▶ _What the exercise asks_
Only the lines that include "amplified" should be copied from the data below.
====== Records to use ======
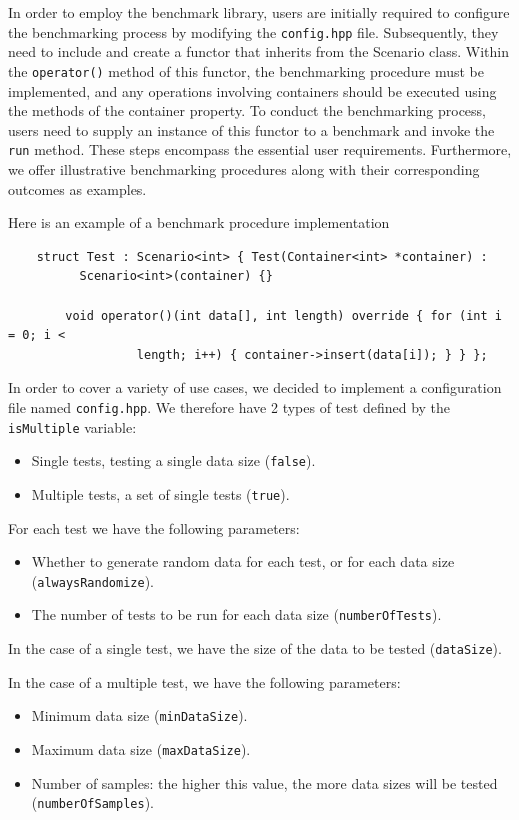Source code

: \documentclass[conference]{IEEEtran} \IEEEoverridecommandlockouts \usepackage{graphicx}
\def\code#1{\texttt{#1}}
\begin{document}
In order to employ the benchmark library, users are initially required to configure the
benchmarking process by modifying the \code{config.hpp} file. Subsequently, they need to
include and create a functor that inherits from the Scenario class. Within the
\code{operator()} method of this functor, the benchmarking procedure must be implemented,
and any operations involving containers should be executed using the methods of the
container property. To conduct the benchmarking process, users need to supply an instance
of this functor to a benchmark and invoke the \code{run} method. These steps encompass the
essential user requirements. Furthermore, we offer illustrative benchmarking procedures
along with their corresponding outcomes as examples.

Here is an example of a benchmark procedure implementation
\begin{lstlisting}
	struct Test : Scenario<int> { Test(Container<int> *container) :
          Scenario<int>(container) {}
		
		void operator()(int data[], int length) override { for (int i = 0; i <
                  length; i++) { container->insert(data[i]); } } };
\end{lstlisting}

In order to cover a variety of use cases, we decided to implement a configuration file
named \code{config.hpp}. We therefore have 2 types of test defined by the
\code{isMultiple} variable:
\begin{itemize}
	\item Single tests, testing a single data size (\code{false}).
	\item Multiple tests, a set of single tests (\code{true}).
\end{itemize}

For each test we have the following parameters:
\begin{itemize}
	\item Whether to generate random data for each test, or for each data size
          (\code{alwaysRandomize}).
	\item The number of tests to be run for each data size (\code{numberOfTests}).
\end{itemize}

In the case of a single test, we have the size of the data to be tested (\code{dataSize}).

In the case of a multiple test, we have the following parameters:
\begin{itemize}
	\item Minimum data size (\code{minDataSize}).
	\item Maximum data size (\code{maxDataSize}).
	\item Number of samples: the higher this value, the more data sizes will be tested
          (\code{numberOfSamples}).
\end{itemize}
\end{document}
======
====== Records to use ======
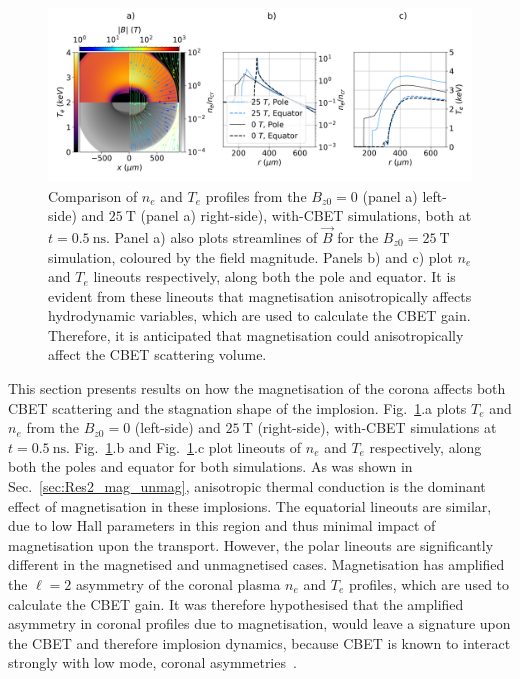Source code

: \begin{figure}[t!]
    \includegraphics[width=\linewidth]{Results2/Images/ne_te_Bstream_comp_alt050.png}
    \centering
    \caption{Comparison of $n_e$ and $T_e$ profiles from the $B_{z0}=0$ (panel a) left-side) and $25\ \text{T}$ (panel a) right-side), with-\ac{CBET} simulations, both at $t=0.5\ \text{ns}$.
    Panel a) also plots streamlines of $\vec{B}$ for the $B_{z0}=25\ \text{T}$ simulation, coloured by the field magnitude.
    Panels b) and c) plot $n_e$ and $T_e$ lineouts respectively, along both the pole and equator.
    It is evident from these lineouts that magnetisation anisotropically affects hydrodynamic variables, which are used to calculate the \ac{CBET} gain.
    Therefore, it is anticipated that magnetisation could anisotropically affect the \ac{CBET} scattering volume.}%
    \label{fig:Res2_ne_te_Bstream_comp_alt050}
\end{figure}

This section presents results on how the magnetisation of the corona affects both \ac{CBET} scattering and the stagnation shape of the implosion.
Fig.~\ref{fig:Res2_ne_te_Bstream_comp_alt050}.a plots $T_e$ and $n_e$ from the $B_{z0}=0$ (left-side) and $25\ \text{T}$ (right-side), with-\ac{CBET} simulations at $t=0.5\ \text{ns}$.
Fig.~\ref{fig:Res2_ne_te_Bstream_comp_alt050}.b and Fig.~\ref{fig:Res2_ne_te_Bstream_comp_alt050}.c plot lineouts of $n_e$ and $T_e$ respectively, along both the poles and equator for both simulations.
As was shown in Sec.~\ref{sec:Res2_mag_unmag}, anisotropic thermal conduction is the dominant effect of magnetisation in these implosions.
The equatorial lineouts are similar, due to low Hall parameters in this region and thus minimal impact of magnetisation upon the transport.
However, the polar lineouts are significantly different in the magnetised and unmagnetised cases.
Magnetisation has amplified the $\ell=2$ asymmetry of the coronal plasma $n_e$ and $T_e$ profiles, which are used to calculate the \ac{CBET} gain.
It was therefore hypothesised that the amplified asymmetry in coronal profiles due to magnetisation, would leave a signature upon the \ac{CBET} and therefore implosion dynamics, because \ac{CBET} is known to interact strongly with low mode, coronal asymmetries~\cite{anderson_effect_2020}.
======
▶ _Response for this exercise_
Magnetisation has amplified the $\ell=2$ asymmetry of the coronal plasma $n_e$ and $T_e$ profiles, which are used to calculate the \ac{CBET} gain.
It was therefore hypothesised that the amplified asymmetry in coronal profiles due to magnetisation, would leave a signature upon the \ac{CBET} and therefore implosion dynamics, because \ac{CBET} is known to interact strongly with low mode, coronal asymmetries~\cite{anderson_effect_2020}.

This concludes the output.